30 A Tagol era, aliás, uma importante referência económica nacional (em 1990 facturou vinte e três milhões de contos) tendo o presidente do seu conselho de administração sido considerado por Filomena Mónica um dos grandes patrões da indústria portuguesa (Mónica 1990).
31 O exercício do controlo sobre quem pode, ou não, entrar na densa rede de relações que constitui a elite e a garantia de que os seus descendentes lhe continuem a pertencer constituem a chave para a manutenção do estatuto de elite ao longo de gerações familiares. A «exclusividade» que caracteriza o grupo de elite, claramente visível na dificuldade de admissão de novos membros no seu interior, é apontada pela maior parte dos autores que se debruçam sobre este tema como sendo uma importante característica das elites (cf. Cohen 1981; Bottomore 1965; Mills 1956; Nadei 1990; McDonogh 1989). Esta é a principal base para a formação da ideia de que a elite é um grupo conspiratório, cuja formulação atinge o seu expoente máximo na forma como Meisel argumenta que a elite desenvolve três cês: Consciência, Coesão, Conspiração (cf. Cohen 1981: xvi-xvii).
32 Entre este conjunto de famílias de elite de Lisboa encontrei apenas um espaço onde a sua existência como grupo assume uma dimensão formalizada: a pertença ao único clube social português – o Turf Club. O Turf era frequentado pelas mais importantes famílias da sociedade lisboeta e pelas famílias reais europeias que passavam pela cidade (cf. Langhans 1973). O limite do número de sócios, exclusivamente homens, era em 1973 de duzentos. Entre os sócios encontramos um grande número de membros das famílias que estudei, sendo de destacar a família Espírito Santo e a família Pinto Basto, cujos membros masculinos eram todos sócios.
33 São vários os autores que propuseram definições de comunidade neste sentido desterritorializado.
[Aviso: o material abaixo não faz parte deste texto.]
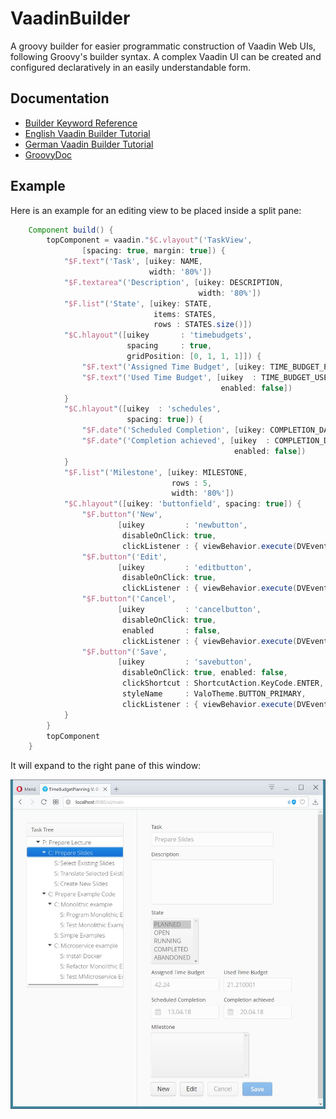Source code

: # VaadinBuilder
A groovy builder for easier programmatic construction of Vaadin Web UIs, following Groovy's builder syntax.
A complex Vaadin UI can be created and configured declaratively in an easily understandable form.

## Documentation
* [Builder Keyword Reference](https://github.com/geobe/vaadin-builder/wiki)
* [English Vaadin Builder Tutorial](https://www.georgbeier.de/docs-and-howtos/vaadin_builder_doc/)
* [German Vaadin Builder Tutorial](https://www.georgbeier.de/tutorials-java-und-mehr/java8-spring-groovy-vaadin/vaadin-als-ui-framework/groovy-vaadin-builder/)
* [GroovyDoc](https://geobe.github.io/vaadin-builder-doc/index.html)

## Example
Here is an example for an editing view to be placed inside a split pane:
```groovy
    Component build() {
        topComponent = vaadin."$C.vlayout"('TaskView',
                [spacing: true, margin: true]) {
            "$F.text"('Task', [uikey: NAME,
                               width: '80%'])
            "$F.textarea"('Description', [uikey: DESCRIPTION,
                                          width: '80%'])
            "$F.list"('State', [uikey: STATE,
                                items: STATES,
                                rows : STATES.size()])
            "$C.hlayout"([uikey       : 'timebudgets',
                          spacing     : true,
                          gridPosition: [0, 1, 1, 1]]) {
                "$F.text"('Assigned Time Budget', [uikey: TIME_BUDGET_PLAN])
                "$F.text"('Used Time Budget', [uikey  : TIME_BUDGET_USED,
                                               enabled: false])
            }
            "$C.hlayout"([uikey  : 'schedules',
                          spacing: true]) {
                "$F.date"('Scheduled Completion', [uikey: COMPLETION_DATE_PLAN])
                "$F.date"('Completion achieved', [uikey  : COMPLETION_DATE_DONE,
                                                  enabled: false])
            }
            "$F.list"('Milestone', [uikey: MILESTONE,
                                    rows : 5,
                                    width: '80%'])
            "$C.hlayout"([uikey: 'buttonfield', spacing: true]) {
                "$F.button"('New',
                        [uikey         : 'newbutton',
                         disableOnClick: true,
                         clickListener : { viewBehavior.execute(DVEvent.Create) }])
                "$F.button"('Edit',
                        [uikey         : 'editbutton',
                         disableOnClick: true,
                         clickListener : { viewBehavior.execute(DVEvent.Edit) }])
                "$F.button"('Cancel',
                        [uikey         : 'cancelbutton',
                         disableOnClick: true,
                         enabled       : false,
                         clickListener : { viewBehavior.execute(DVEvent.Cancel) }])
                "$F.button"('Save',
                        [uikey         : 'savebutton',
                         disableOnClick: true, enabled: false,
                         clickShortcut : ShortcutAction.KeyCode.ENTER,
                         styleName     : ValoTheme.BUTTON_PRIMARY,
                         clickListener : { viewBehavior.execute(DVEvent.Save) }])
            }
        }
        topComponent
    }
```

It will expand to the right pane of this window:

![Builder result](exampleUi.jpg)

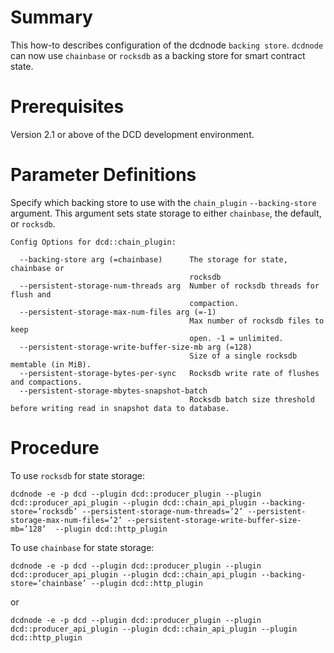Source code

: # Summary
This how-to describes configuration of the dcdnode `backing store`. `dcdnode` can now use `chainbase` or `rocksdb` as a backing store for smart contract state.
   
# Prerequisites
Version 2.1 or above of the DCD development environment. 

# Parameter Definitions 
Specify which backing store to use with the `chain_plugin` `--backing-store` argument. This argument sets state storage to either `chainbase`, the default, or `rocksdb`.

```console
Config Options for dcd::chain_plugin:

  --backing-store arg (=chainbase)      The storage for state, chainbase or 
                                        rocksdb
  --persistent-storage-num-threads arg 	Number of rocksdb threads for flush and
                                        compaction.   
  --persistent-storage-max-num-files arg (=-1)
  										Max number of rocksdb files to keep 
                                        open. -1 = unlimited.
  --persistent-storage-write-buffer-size-mb arg (=128)
                                        Size of a single rocksdb memtable (in MiB).
  --persistent-storage-bytes-per-sync   Rocksdb write rate of flushes and compactions.
  --persistent-storage-mbytes-snapshot-batch
										Rocksdb batch size threshold before writing read in snapshot data to database.
``` 

# Procedure
To use `rocksdb` for state storage:

```shell
dcdnode -e -p dcd --plugin dcd::producer_plugin --plugin dcd::producer_api_plugin --plugin dcd::chain_api_plugin --backing-store=’rocksdb’ --persistent-storage-num-threads=’2’ --persistent-storage-max-num-files=’2’ --persistent-storage-write-buffer-size-mb=’128’  --plugin dcd::http_plugin 
```

To use `chainbase` for state storage:

```shell
dcdnode -e -p dcd --plugin dcd::producer_plugin --plugin dcd::producer_api_plugin --plugin dcd::chain_api_plugin --backing-store=’chainbase’ --plugin dcd::http_plugin 
```

or

```shell
dcdnode -e -p dcd --plugin dcd::producer_plugin --plugin dcd::producer_api_plugin --plugin dcd::chain_api_plugin --plugin dcd::http_plugin 
```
De acordo com esta perspectiva defende-se que as relações sociais que os indivíduos estabelecem entre si são a base sobre a qual se produz, verdadeiramente, a comunidade. (Sobre a forma como a socialidade deixou de ser pensada como resultado directo de processos de agregação passando a ser vista como o centro da constituição das comunidades sociais, vejam-se, por exemplo, os trabalhos de Calhoum 1980; Worsley 1983, Strathern 1988, Lave e Wenger 1991, Sobral 1999 e Pina Cabral 2000).